Becta |TechNews
Software and internet
Analysis: URL shortening servicesv2_1
[TN0911, Analysis, Internet, Web 2.0, Social software]
At a glance
- Long URLs, often generated by database driven websites, can create problems for users.
- URL shortening services, such as used by micro-blogging sites, are becoming increasingly popular.
- Shortening services generate a 'key' using a mathematical algorithm. A combination of letters, numbers and other characters may be produced.
- The precise nature of the algorithm used will affect the number of URLs that can be shortened by the system.
- URL shorteners add 'value' to their services by providing statistics and history on how a link has been used.
- Shortened URLs have a range of disadvantages, including hiding undesirable content, questions over the reliability of services and suitability for users of assistive technology.
The lengthening URL
Resources on the internet are referenced by a URL (uniform resource locator), more commonly called the 'web address'. The URL contains information about where the resource can be found and how it is to be loaded. Due to the quantity of data held by many reference sites, pages often sit within a complex hierarchy defined by the designer, so a recent BBC News story on cricket is referred to as:
Example website:
Many large websites (such as online shopping services) now use database technology to retrieve the information required, adding complex search strings and user information into the URL that references a product.These URLs can be very difficult to type accurately form a printed text and are very hard to remember.
Long URLs can break across two lines in plain text message systems that use a limited line length (including some fairly widely used email clients), confusing recipients who fail to realise that they did not copy the complete address into their browser. Online texts generally put the URL behind a hyperlink, such as cricket story, so the user only need to click the link rather than type the address, but this is entirely unhelpful in print publications. In micro-blogging services (see TechNews 03/09) like Twitter, long URLs may take up most of the characters permitted in a 'tweet' (single message).
URL shortening
URL shortening is a process that replaces a more direct reference to a resource with an 'intermediate' web address formed from as few characters as possible. When a user types in the shortened address, the browser looks this page up and tries to load it, but (commonly) the server for that address detects a '301 redirect' and passes the browser on to the location of original resource that the user wanted to view. (A 301 redirect, which is implemented in a variety of ways on different types of server, contains information to show that the page has been 'permanently moved' to a new address.)
One of the earliest services was TinyURL.com, but a whole generation of contenders has emerged with even shorter domain names, like Bit.ly, Br.st, Ow.lyand Tiny.cc. (Some of these domain names are only five characters long, compared with TinyURL's 11 characters, leaving as many as six more characters for the micro-blogger to use in a comment related to the shortened URL.)

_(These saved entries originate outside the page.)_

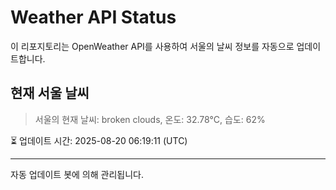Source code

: 
# Weather API Status

이 리포지토리는 OpenWeather API를 사용하여 서울의 날씨 정보를 자동으로 업데이트합니다.

## 현재 서울 날씨
> 서울의 현재 날씨: broken clouds, 온도: 32.78°C, 습도: 62%

⏳ 업데이트 시간: 2025-08-20 06:19:11 (UTC)

---
자동 업데이트 봇에 의해 관리됩니다.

The length of the shortened URL is determined by the shortening algorithm, as well as the length of the domain name. The part of the address after the domain name should be a unique key that the service associates with the original address. The short URL to the cricket story above, using 'IupcX' as the key.
A range of algorithms using sequential references, 'hash' functions and random characters can produce the key. The choice of characters used affects the complexity of the key: a key of six characters selected from 26 lower case letters produces almost 309 million possibilities, whereas including capitals and numerals as well yields nearly 57 billion.(26^6 compared to 62^6.) Changing the number of characters in the key will also have a dramatic effect on the total URLs that can be shortened.Services (for example Tinyarro.ws)utilising Unicode, which introduces characters from a wide range of international scripts, could provide 65,536 possibilities (or more) for each character in the key, but this may both confuse users and create incompatibility with some software.

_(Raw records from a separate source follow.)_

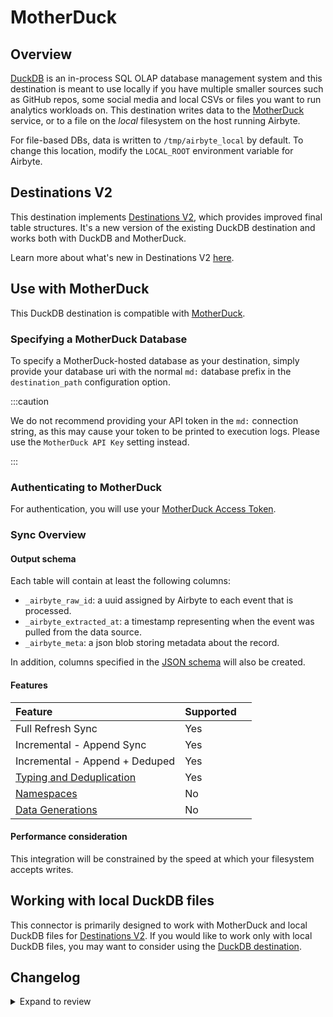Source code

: # MotherDuck

## Overview

[DuckDB](https://duckdb.org/) is an in-process SQL OLAP database management system and this destination is meant to use locally if you have multiple smaller sources such as GitHub repos, some social media and local CSVs or files you want to run analytics workloads on. This destination writes data to the [MotherDuck](https://motherduck.com) service, or to a file on the _local_ filesystem on the host running Airbyte.

For file-based DBs, data is written to `/tmp/airbyte_local` by default. To change this location, modify the `LOCAL_ROOT` environment variable for Airbyte.

## Destinations V2

<!-- dummy-change. revert me... -->

This destination implements [Destinations V2](/release_notes/upgrading_to_destinations_v2/#what-is-destinations-v2), which provides improved final table structures. It's a new version of the existing DuckDB destination and works both with DuckDB and MotherDuck.

Learn more about what's new in Destinations V2 [here](/platform/using-airbyte/core-concepts/typing-deduping).

## Use with MotherDuck

This DuckDB destination is compatible with [MotherDuck](https://motherduck.com).

### Specifying a MotherDuck Database

To specify a MotherDuck-hosted database as your destination, simply provide your database uri with the normal `md:` database prefix in the `destination_path` configuration option.

:::caution

We do not recommend providing your API token in the `md:` connection string, as this may cause your token to be printed to execution logs. Please use the `MotherDuck API Key` setting instead.

:::

### Authenticating to MotherDuck

<FieldAnchor field="motherduck_api_key">

For authentication, you will use your [MotherDuck Access Token](https://motherduck.com/docs/key-tasks/authenticating-and-connecting-to-motherduck/authenticating-to-motherduck/#creating-an-access-token).

</FieldAnchor>

### Sync Overview

#### Output schema

Each table will contain at least the following columns:

- `_airbyte_raw_id`: a uuid assigned by Airbyte to each event that is processed.
- `_airbyte_extracted_at`: a timestamp representing when the event was pulled from the data source.
- `_airbyte_meta`: a json blob storing metadata about the record.

In addition, columns specified in the [JSON schema](https://docs.airbyte.com/connector-development/schema-reference) will also be created.

#### Features

| Feature                                                                  | Supported |     |
| :----------------------------------------------------------------------- | :-------- | :-- |
| Full Refresh Sync                                                        | Yes       |     |
| Incremental - Append Sync                                                | Yes       |     |
| Incremental - Append + Deduped                                           | Yes       |     |
| [Typing and Deduplication](/platform/using-airbyte/core-concepts/typing-deduping) | Yes       |     |
| [Namespaces](/platform/using-airbyte/core-concepts/namespaces)                    | No        |     |
| [Data Generations](/platform/operator-guides/refreshes#data-generations)          | No        |     |

#### Performance consideration

This integration will be constrained by the speed at which your filesystem accepts writes.

## Working with local DuckDB files

This connector is primarily designed to work with MotherDuck and local DuckDB files for [Destinations V2](/release_notes/upgrading_to_destinations_v2/#what-is-destinations-v2). If you would like to work only with local DuckDB files, you may want to consider using the [DuckDB destination](https://docs.airbyte.com/integrations/destinations/duckdb).

## Changelog

<details>
  <summary>Expand to review</summary>

| Version | Date       | Pull Request                                             | Subject                                                                                                                          |
| :------ | :--------- | :------------------------------------------------------- | :------------------------------------------------------------------------------------------------------------------------------- |
| 0.1.19 | 2025-05-25 | [60905](https://github.com/airbytehq/airbyte/pull/60905) | Allow unicode characters in database/table names |
| 0.1.18 | 2025-03-01 | [54737](https://github.com/airbytehq/airbyte/pull/54737) | Update airbyte-cdk to ^6.0.0 in destination-motherduck |
| 0.1.17 | 2024-12-26 | [50425](https://github.com/airbytehq/airbyte/pull/50425) | Fix bug overwrite write method not saving all batches |
| 0.1.16 | 2024-12-06 | [48562](https://github.com/airbytehq/airbyte/pull/48562) | Improved handling of config parameters during SQL engine creation. |
| 0.1.15 | 2024-11-07 | [48405](https://github.com/airbytehq/airbyte/pull/48405) | Updated docs and hovertext for schema, api key, and database name. |
| 0.1.14 | 2024-10-30 | [48006](https://github.com/airbytehq/airbyte/pull/48006) | Fix bug in \_flush_buffer, explicitly register dataframe before inserting |
| 0.1.13 | 2024-10-30 | [47969](https://github.com/airbytehq/airbyte/pull/47969) | Preserve Platform-generated id in state messages. |
| 0.1.12 | 2024-10-30 | [47987](https://github.com/airbytehq/airbyte/pull/47987) | Disable PyPi publish. |
| 0.1.11 | 2024-10-30 | [47979](https://github.com/airbytehq/airbyte/pull/47979) | Rename package. |
| 0.1.10 | 2024-10-29 | [47958](https://github.com/airbytehq/airbyte/pull/47958) | Add state counts and other fixes. |
| 0.1.9 | 2024-10-29 | [47950](https://github.com/airbytehq/airbyte/pull/47950) | Fix bug: add double quotes to column names that are reserved keywords. |
| 0.1.8 | 2024-10-29 | [47952](https://github.com/airbytehq/airbyte/pull/47952) | Fix: Add max batch size for loads. |
| 0.1.7 | 2024-10-29 | [47706](https://github.com/airbytehq/airbyte/pull/47706) | Fix bug: incorrect column names were used to create new stream table when using multiple streams. |
| 0.1.6 | 2024-10-29 | [47821](https://github.com/airbytehq/airbyte/pull/47821) | Update dependencies |
| 0.1.5 | 2024-10-28 | [47694](https://github.com/airbytehq/airbyte/pull/47694) | Resolve write failures, move processor classes into the connector. |
| 0.1.4 | 2024-10-28 | [47688](https://github.com/airbytehq/airbyte/pull/47688) | Use new destination table name format, explicitly insert PyArrow table columns by name and add debug info for column mismatches. |
| 0.1.3 | 2024-10-23 | [47315](https://github.com/airbytehq/airbyte/pull/47315) | Fix bug causing MotherDuck API key to not be correctly passed to the engine. |
| 0.1.2 | 2024-10-23 | [47315](https://github.com/airbytehq/airbyte/pull/47315) | Use `saas_only` mode during connection check to reduce ram usage. |
| 0.1.1 | 2024-10-23 | [47312](https://github.com/airbytehq/airbyte/pull/47312) | Fix: generate new unique destination ID |
| 0.1.0 | 2024-10-23 | [46904](https://github.com/airbytehq/airbyte/pull/46904) | New MotherDuck destination |

</details>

The short domain names used often relate to countries that are less economically developed, or which some may consider less secure. For example, .cc refers to the Cocos Islands, .gd is Grenada and .ly is Libya. (County codes from domain names can be looked up using the official Internet Assigned Numbers Authority (IANA) Root Zone Database.)

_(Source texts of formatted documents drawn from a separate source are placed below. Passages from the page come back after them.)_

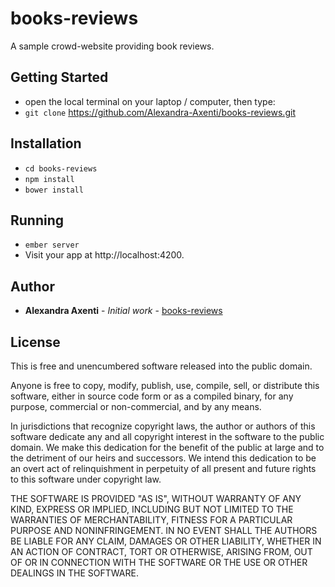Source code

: # books-reviews

A sample crowd-website providing book reviews.

## Getting Started

* open the local terminal on your laptop / computer, then type:
* `git clone` https://github.com/Alexandra-Axenti/books-reviews.git

## Installation

* `cd books-reviews`
* `npm install`
* `bower install`

## Running

* `ember server`
* Visit your app at http://localhost:4200.

## Author

* **Alexandra Axenti** - *Initial work* - [books-reviews](https://github.com/Alexandra-Axenti/books-reviews)

## License

This is free and unencumbered software released into the public domain.

Anyone is free to copy, modify, publish, use, compile, sell, or
distribute this software, either in source code form or as a compiled
binary, for any purpose, commercial or non-commercial, and by any
means.

In jurisdictions that recognize copyright laws, the author or authors
of this software dedicate any and all copyright interest in the
software to the public domain. We make this dedication for the benefit
of the public at large and to the detriment of our heirs and
successors. We intend this dedication to be an overt act of
relinquishment in perpetuity of all present and future rights to this
software under copyright law.

THE SOFTWARE IS PROVIDED "AS IS", WITHOUT WARRANTY OF ANY KIND,
EXPRESS OR IMPLIED, INCLUDING BUT NOT LIMITED TO THE WARRANTIES OF
MERCHANTABILITY, FITNESS FOR A PARTICULAR PURPOSE AND NONINFRINGEMENT.
IN NO EVENT SHALL THE AUTHORS BE LIABLE FOR ANY CLAIM, DAMAGES OR
OTHER LIABILITY, WHETHER IN AN ACTION OF CONTRACT, TORT OR OTHERWISE,
ARISING FROM, OUT OF OR IN CONNECTION WITH THE SOFTWARE OR THE USE OR
OTHER DEALINGS IN THE SOFTWARE.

There are a number of open source scripts that web masters can install on their own servers to shorten URLs - Brian Cray, a Web 2.0 developer, provides an example on his blog. One developer has stated his intention to put his Tr.im service into the public domain as an open source project, although how it will be managed remains unclear.
A number of social bookmarking and other web 2.0 services, such as Digg,FriendFeed and the virtual world Second Life, now offer their own embedded shortening functions when users opt to 'share' content over social networks. New picture and video hosting services are also springing up that provide short URLs for content, often posting addresses as messages in Twitter.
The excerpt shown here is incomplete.